Stored records:
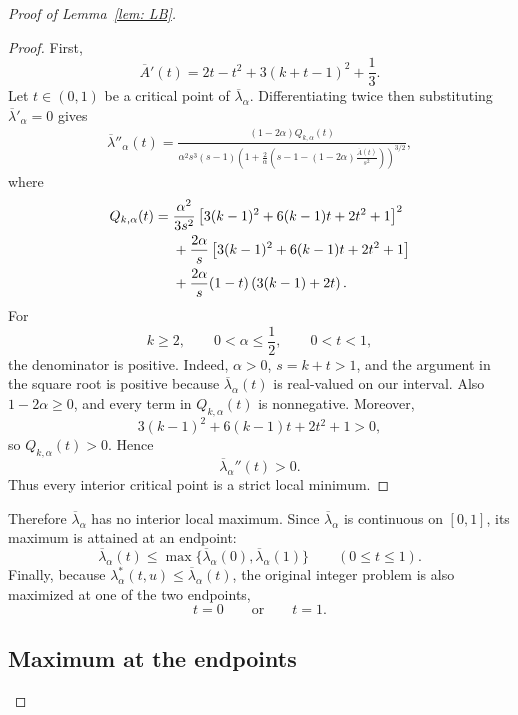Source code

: \documentclass[%
english, titlepage=false %
]{./tum-templates/book/tumbook}
\begin{document}
\begin{proof}[\hypertarget{proof:LB}{Proof of Lemma~\ref{lem: LB}}]
\begin{proof}
First,
\[
        \overline A'(t)
        =
        2t-t^2+3(k+t-1)^2+\frac13.
\]
Let \(t\in(0,1)\) be a critical point of \(\overline \lambda_{\alpha}\). Differentiating twice then substituting
\(\overline \lambda'_{\alpha}=0\) gives
\begin{align}
        \overline \lambda''_{\alpha}(t)
        =
        \frac{
        (1-2\alpha)Q_{k,\alpha}(t)
        }{
        \alpha^2s^3(s-1)
        \left(
        1+\frac{2}{\alpha}
        \left(
        s-1-(1-2\alpha)\frac{\overline A(t)}{s^2}
        \right)
        \right)^{3/2}
        },
    \label{Wolfram5}
\end{align}
where
\begin{align}
\label{Wolfram6}
Q_{k,\alpha}(t)
={}&
\frac{\alpha^2}{3s^2}
\left[
3(k-1)^2+6(k-1)t+2t^2+1
\right]^2                                     \\
&+
\frac{2\alpha}{s}
\left[
3(k-1)^2+6(k-1)t+2t^2+1
\right]  \notag                                    \\
&+
\frac{2\alpha}{s}
(1-t)\left(3(k-1)+2t\right) \notag.
\end{align}
For
\[
        k\geq 2,\qquad 0<\alpha\leq \frac12,\qquad 0<t<1,
\]
the denominator is positive. Indeed, \(\alpha>0\), \(s=k+t>1\), and the
argument in the square root is positive because \(\overline \lambda_{\alpha}(t)\) is
real-valued on our interval. Also \(1-2\alpha\geq 0\), and
every term in \(Q_{k,\alpha}(t)\) is nonnegative. Moreover,
\[
        3(k-1)^2+6(k-1)t+2t^2+1>0,
\]
so \(Q_{k,\alpha}(t)>0\). Hence
\[
        \overline \lambda_{\alpha}''(t)>0.
\]
Thus every interior critical point is a strict local minimum.
\end{proof}

Therefore \(\overline \lambda_{\alpha}\) has no interior local maximum. Since
\(\overline \lambda_{\alpha}\) is continuous on \([0,1]\), its maximum is attained at an
endpoint:
\[
        \overline \lambda_{\alpha}(t)
        \leq
        \max\{\overline \lambda_{\alpha}(0),\overline \lambda_{\alpha}(1)\}
        \qquad (0\leq t\leq 1).
\]
Finally, because \(\lambda_{\alpha}^*(t,u)\leq \overline \lambda_{\alpha}(t)\), the original integer
problem is also maximized at one of the two endpoints,
\[
        t=0
        \qquad\text{or}\qquad
        t=1.
\]

\subsection*{Maximum at the endpoints}


\end{proof}
\end{document}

Goal of the exercise: Restate the data word for word, minus any images.

Answer for the task:
Source code

: \documentclass[%
english, titlepage=false %
]{./tum-templates/book/tumbook}
\begin{document}
\begin{proof}[\hypertarget{proof:LB}{Proof of Lemma~\ref{lem: LB}}]
\begin{proof}
First,
\[
        \overline A'(t)
        =
        2t-t^2+3(k+t-1)^2+\frac13.
\]
Let \(t\in(0,1)\) be a critical point of \(\overline \lambda_{\alpha}\). Differentiating twice then substituting
\(\overline \lambda'_{\alpha}=0\) gives
\begin{align}
        \overline \lambda''_{\alpha}(t)
        =
        \frac{
        (1-2\alpha)Q_{k,\alpha}(t)
        }{
        \alpha^2s^3(s-1)
        \left(
        1+\frac{2}{\alpha}
        \left(
        s-1-(1-2\alpha)\frac{\overline A(t)}{s^2}
        \right)
        \right)^{3/2}
        },
    \label{Wolfram5}
\end{align}
where
\begin{align}
\label{Wolfram6}
Q_{k,\alpha}(t)
={}&
\frac{\alpha^2}{3s^2}
\left[
3(k-1)^2+6(k-1)t+2t^2+1
\right]^2                                     \\
&+
\frac{2\alpha}{s}
\left[
3(k-1)^2+6(k-1)t+2t^2+1
\right]  \notag                                    \\
&+
\frac{2\alpha}{s}
(1-t)\left(3(k-1)+2t\right) \notag.
\end{align}
For
\[
        k\geq 2,\qquad 0<\alpha\leq \frac12,\qquad 0<t<1,
\]
the denominator is positive. Indeed, \(\alpha>0\), \(s=k+t>1\), and the
argument in the square root is positive because \(\overline \lambda_{\alpha}(t)\) is
real-valued on our interval. Also \(1-2\alpha\geq 0\), and
every term in \(Q_{k,\alpha}(t)\) is nonnegative. Moreover,
\[
        3(k-1)^2+6(k-1)t+2t^2+1>0,
\]
so \(Q_{k,\alpha}(t)>0\). Hence
\[
        \overline \lambda_{\alpha}''(t)>0.
\]
Thus every interior critical point is a strict local minimum.
\end{proof}

Therefore \(\overline \lambda_{\alpha}\) has no interior local maximum. Since
\(\overline \lambda_{\alpha}\) is continuous on \([0,1]\), its maximum is attained at an
endpoint:
\[
        \overline \lambda_{\alpha}(t)
        \leq
        \max\{\overline \lambda_{\alpha}(0),\overline \lambda_{\alpha}(1)\}
        \qquad (0\leq t\leq 1).
\]
Finally, because \(\lambda_{\alpha}^*(t,u)\leq \overline \lambda_{\alpha}(t)\), the original integer
problem is also maximized at one of the two endpoints,
\[
        t=0
        \qquad\text{or}\qquad
        t=1.
\]

\subsection*{Maximum at the endpoints}


\end{proof}
\end{document}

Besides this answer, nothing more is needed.